Nedense Türkiye’de elmalarla armutların birbirine karıştırılmasından ısrarla vazgeçilmiyor. Atatürk’e 10 Kasım’da saygı duruşunda bulunmak güzel bir gelenek. Fakat bunun bir zorunluluk olmasının, hatta bu geleneğe önem vermeyenlere yaptırımda bulunulmasının farklı boyutları var. Bir ülkenin kurucu liderinin ölüm yıldönümünde isteyen vatandaşların saygı duruşunda bulunmayı seçmeleri ne kadar normalse, bazı vatandaşların saygı duruşunda bulunmayı seçmemeleri de o kadar normaldir. İnsanlar birbirlerinden farklı düşünebilir, birbirlerinden farklı duygulara sahip olabilir, aynı olayı farklı açılardan görebilir, farklı sonuçlara varabilir. Atatürk gibi önemli bir tarihsel figürün devlet kurucusu ve Kurtuluş Savaşı’nın komutanı olması sıfatıyla devlet törenleriyle anılması, okullarda bu konunun 10 Kasım’larda işlenmesi, ders kitaplarında yer alması gibi yaklaşımlar ne kadar normalse, 10 Kasım’larda gönüllülük esasına bağlı saygı duruşu geleneğinin insanları zorlamaya dönüştürülmesi, saygı duruşunda bulunmayan insanların sözlü veya fiziksel tacize uğratılması o kadar anormaldir!
Birileri saat 9’u 5 geçe saygı duruşunda bulunurken, diğerlerinin olağan yaşamlarına, işlerine-güçlerine devam etmelerinden doğal ne olabilir? İnsanların yasalara aykırı olarak – ya da yasal bir dayanak olmaksızın – bir şeyi yapmaya veya yapmamaya zorlanması baskıcılıktır ve faşizmdir. Saygı duruşunda bulunan insanlara yönelik bir taciz olsaydı, o insanların da temel haklarını savunur, tacizi kınardım. Çünkü önemli olan bir özgürlüğün kullanımıdır. İnsanlar istediklerini yapıp yapmamakta özgürdür. Burada barem, yasalardır. Daha da ötesi, eğer yasayla da zorunlu kılınsaydı, bu bir saygı duruşunun zorunlu olmasını haklı çıkartmaz, meşrulaştırmazdı. Aynı şekilde, bir yasa maddesiyle saygı duruşunda bulunmayı da kanuna aykırı ilan edemezsiniz. Bu yapılırsa, hukuk devleti ile kanun devleti arasındaki ince sınırın farkına varırsınız. Her kanuni olan şey adil olmaz. Yasaların evrensel hukuk ilkelerine uygun olması, hukuk devletinin ve hukukun üstünlüğü anlayışının temelidir. Dolayısıyla, Atatürk için saygı duruşunda bulunmak ne kadar hak ise, saygı duruşunda bulunmamak o kadar haktır. Burada söz konusu olan tek barem vicdandır.
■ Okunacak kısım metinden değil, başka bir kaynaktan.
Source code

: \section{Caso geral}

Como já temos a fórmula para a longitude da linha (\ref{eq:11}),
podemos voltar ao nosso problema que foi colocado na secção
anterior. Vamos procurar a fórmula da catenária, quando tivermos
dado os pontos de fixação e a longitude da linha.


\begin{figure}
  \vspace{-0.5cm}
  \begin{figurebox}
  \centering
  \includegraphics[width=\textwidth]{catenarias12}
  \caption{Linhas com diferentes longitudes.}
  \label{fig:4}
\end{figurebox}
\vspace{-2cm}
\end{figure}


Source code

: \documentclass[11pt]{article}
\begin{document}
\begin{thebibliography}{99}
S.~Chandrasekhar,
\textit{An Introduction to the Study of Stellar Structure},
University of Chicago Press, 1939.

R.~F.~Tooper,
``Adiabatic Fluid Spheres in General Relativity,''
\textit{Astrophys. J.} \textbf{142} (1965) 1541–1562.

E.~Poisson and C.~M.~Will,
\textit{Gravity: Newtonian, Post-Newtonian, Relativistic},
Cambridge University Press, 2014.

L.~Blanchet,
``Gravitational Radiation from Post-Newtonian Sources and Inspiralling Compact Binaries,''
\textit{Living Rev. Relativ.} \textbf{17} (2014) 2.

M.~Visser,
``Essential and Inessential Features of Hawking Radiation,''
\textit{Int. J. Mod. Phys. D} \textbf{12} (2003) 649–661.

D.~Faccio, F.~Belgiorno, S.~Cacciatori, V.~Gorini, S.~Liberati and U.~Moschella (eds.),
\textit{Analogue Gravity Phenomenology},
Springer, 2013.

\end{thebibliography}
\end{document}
Diğer boyut, temel hak ve özgürlüklerin engellenmesidir, ki bu olayda esas önemli olan boyut budur. Bir kişi ya da grup, diğer bir kişi ya da grubun özgürlüklerine müdahalede bulunamaz, onların özgürlüklerine engel olamaz. Bir kişi ya da grup, diğer kişi ya da gruplara kendi saygı ölçütlerini dayatamaz. Saygı, öz seçimle alakalıdır ve zorunlu kılınırsa saygı olmaktan çıkar, zorunluluğa dönüşür. Saygı duruşu eğer bir saygı ifadesiyse, burada eleştirilmesi gereken şey, saygı duruşu ifa etmekte olanların, başka birinin saygı duruşuna katılmamalarından ötürü saygı duruşunu bırakıp, vandallaşmaları olmalıdır. Yürümeye devam eden vatandaş bir saygısızlık yapmıyor. Ancak saygı duruşuna katılanların bir bölümünün adamın yürümesine tepki olarak onu taciz etmeleri ve kargaşa çıkartmaları, saygı duruşunun ahenginin ve atmosferinin de tümüyle bozulmasına yol açıyor. Bu durumda saygısızlığı yapan aslında kimdir? Yürümeye devam eden vatandaş mı? Yoksa ona müdahale eden insanlar mı? Eğer Atatürk’e saygı duruşu ile minnettarlık hislerini göstermek isteyenler bu duygularında samimiydilerse, saygı duruşunun ahengini bozmamaları gerekmez miydi? Yoksa bu yapılan ritüel sadece adet yerini buldun türü bir gösteri mi? Hangisi? Eğer birincisi olsaydı, saygı duruşunun ne pahasına olursa olsun korunması ve gereğinin ifası gerekmez miydi?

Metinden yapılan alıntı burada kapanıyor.